La proposition de la Commission européenne de ré-autoriser le glyphosate (notamment contenu dans Roundup, Monsanto) pour 5 ans n’avait pas obtenu début novembre de majorité qualifiée des pays membres (16 des 28 États membres, représentant au moins 65 % de la population de l’Union européenne). Seuls 14 États membres se sont prononcés pour, parmi lesquels le Royaume- Uni, l’Espagne et les Pays-Bas. Mais neuf pays ont voté contre : la France, la Belgique, la Grèce, la Croatie, l’Italie, le Luxembourg, Chypre, Malte et l’Autriche. L’Allemagne et quatre autres États membres se sont abstenus. Dans son communiqué, la Commission européenne expliquait néanmoins que l’AMM du glyphosate expirant le 15 décembre, elle soumettrait sa proposition lors d’un comité d’appel d’ici fin novembre. La proposition pouvait alors être adoptée à la majorité simple. Cette situation est liée à la controverse sur la nocivité du désherbant, le Centre international de recherche sur le cancer (Circ), une agence de l’Organisation mondiale de la santé (OMS), ayant classé en 2015 le glyphosate parmi les cancérigènes probables pour l’homme sur la base de données publiées. L’Autorité européenne de sécurité des aliments (Efsa) et l’ECHA considèrent en revanche que les données scientifiques disponibles n’indiquent pas que le glyphosate pouvait être considéré comme tel, une position qui provoque de nombreuses critiques de scientifiques et d’organisations non gouvernementales.

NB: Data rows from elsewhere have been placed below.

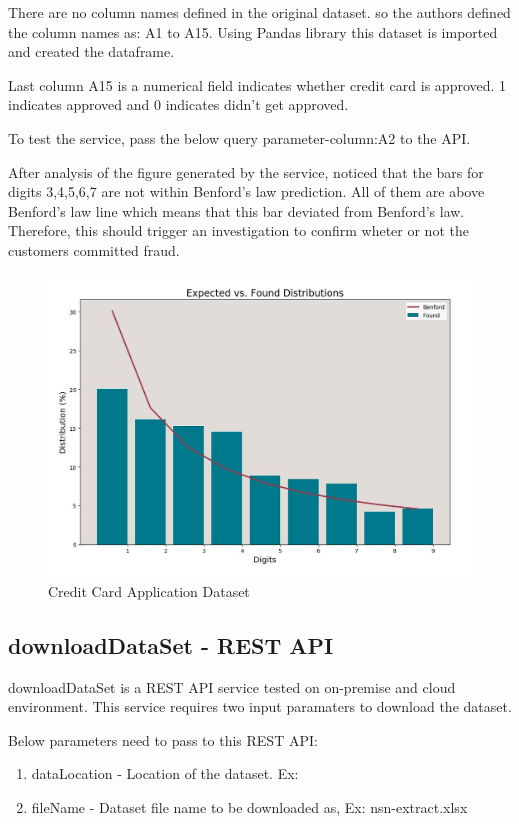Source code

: There are no column names defined in the original dataset.
so the authors defined the column names as:
A1 to A15. Using Pandas library this dataset
is imported and created the dataframe.

Last column A15 is a numerical field 
indicates whether credit card is approved. 
1 indicates approved and 0 indicates didn't 
get approved.

To test the service, pass the below query
parameter-column:A2 to the API.


After analysis of the figure generated 
by the service, noticed that the bars 
for digits 3,4,5,6,7 are not within 
Benford's law prediction. 
All of them are above Benford's law 
line which means that this bar deviated 
from Benford's law. 
Therefore, this should trigger an investigation 
to confirm wheter or not the customers committed fraud. 

\begin{figure}[!ht]
\centering\includegraphics[width=\columnwidth]{images/fraudDet_cc_data.JPG}
  \caption{Credit Card Application Dataset}\label{f:aust-cc-data}
\end{figure}


\subsection{downloadDataSet - REST API}
downloadDataSet is a REST API service tested on 
on-premise and cloud environment. This service requires two 
input paramaters to download the dataset.

Below parameters need to pass to this REST API:

\begin{enumerate}
\item dataLocation - Location of the dataset. 
 Ex:~\cite{hid-sp18-514-excelDatalocation}
\item fileName - Dataset file name to be downloaded 
 as, Ex: nsn-extract.xlsx
\end{enumerate}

Malgré cette controverse, le Parlement européen s’est prononcé fin octobre pour une suppression progressive du pesticide. C’est le délai retenu de cinq ans qui a fait débat au sein des membres de l’Union. Ainsi, un amendement socialiste a conduit le Parlement à retenir la date butoir du 15 décembre 2022, alors que sa commission de l’environnement s’était arrêtée sur 2020, comme le prônait la France. Le Parti populaire européen (centre droit) soutient quant à lui une autorisation jusqu’en 2022 sans en faire une date butoir.

En France, le premier ministre Édouard Philippe a indiqué fin septembre qu’en matière de pesticides, il fallait trouver un « équilibre » entre risques pour la santé et adaptation des modes de production agricole. Il a rappelé que l’utilisation du glyphosate par les collectivités dans les espaces ouverts au public était déjà interdite depuis le 1er janvier 2017 et qu’elle le serait également pour les particuliers à partir du 1er janvier 2019. Enfin, dans une lettre ouverte publiée mi octobre et adressée à Emmanuel Macron, 30 organisations rappelaient au Président qu’il existe déjà des alternatives au glyphosate et que des millions de citoyens européens comptent sur la France, avec l’initiative citoyenne européenne (ICE) pour réclamer l’interdiction du glyphosate.

Source : Apm.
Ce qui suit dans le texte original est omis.